Every entry needs to be reproduced exactly.

RECORDS SUPPLIED START

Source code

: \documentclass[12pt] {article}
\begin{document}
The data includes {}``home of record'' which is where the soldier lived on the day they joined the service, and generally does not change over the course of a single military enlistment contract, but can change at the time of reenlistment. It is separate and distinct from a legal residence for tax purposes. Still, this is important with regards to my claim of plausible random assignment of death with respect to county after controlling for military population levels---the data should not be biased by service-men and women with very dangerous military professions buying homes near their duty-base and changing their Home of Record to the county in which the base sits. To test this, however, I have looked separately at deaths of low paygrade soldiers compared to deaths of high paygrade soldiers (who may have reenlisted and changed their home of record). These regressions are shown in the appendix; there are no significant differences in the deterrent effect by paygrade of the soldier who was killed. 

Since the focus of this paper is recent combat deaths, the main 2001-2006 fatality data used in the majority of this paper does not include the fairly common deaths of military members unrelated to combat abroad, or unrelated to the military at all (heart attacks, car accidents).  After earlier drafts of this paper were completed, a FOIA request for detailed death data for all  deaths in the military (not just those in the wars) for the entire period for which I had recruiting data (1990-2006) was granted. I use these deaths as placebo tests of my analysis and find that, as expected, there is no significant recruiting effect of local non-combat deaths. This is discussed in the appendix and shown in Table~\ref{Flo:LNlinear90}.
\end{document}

RECORDS SUPPLIED END

▸ **THE ANSWER**
Source code

: \documentclass[12pt] {article}
\begin{document}
The data includes {}``home of record'' which is where the soldier lived on the day they joined the service, and generally does not change over the course of a single military enlistment contract, but can change at the time of reenlistment. It is separate and distinct from a legal residence for tax purposes. Still, this is important with regards to my claim of plausible random assignment of death with respect to county after controlling for military population levels---the data should not be biased by service-men and women with very dangerous military professions buying homes near their duty-base and changing their Home of Record to the county in which the base sits. To test this, however, I have looked separately at deaths of low paygrade soldiers compared to deaths of high paygrade soldiers (who may have reenlisted and changed their home of record). These regressions are shown in the appendix; there are no significant differences in the deterrent effect by paygrade of the soldier who was killed. 

Since the focus of this paper is recent combat deaths, the main 2001-2006 fatality data used in the majority of this paper does not include the fairly common deaths of military members unrelated to combat abroad, or unrelated to the military at all (heart attacks, car accidents).  After earlier drafts of this paper were completed, a FOIA request for detailed death data for all  deaths in the military (not just those in the wars) for the entire period for which I had recruiting data (1990-2006) was granted. I use these deaths as placebo tests of my analysis and find that, as expected, there is no significant recruiting effect of local non-combat deaths. This is discussed in the appendix and shown in Table~\ref{Flo:LNlinear90}.
\end{document}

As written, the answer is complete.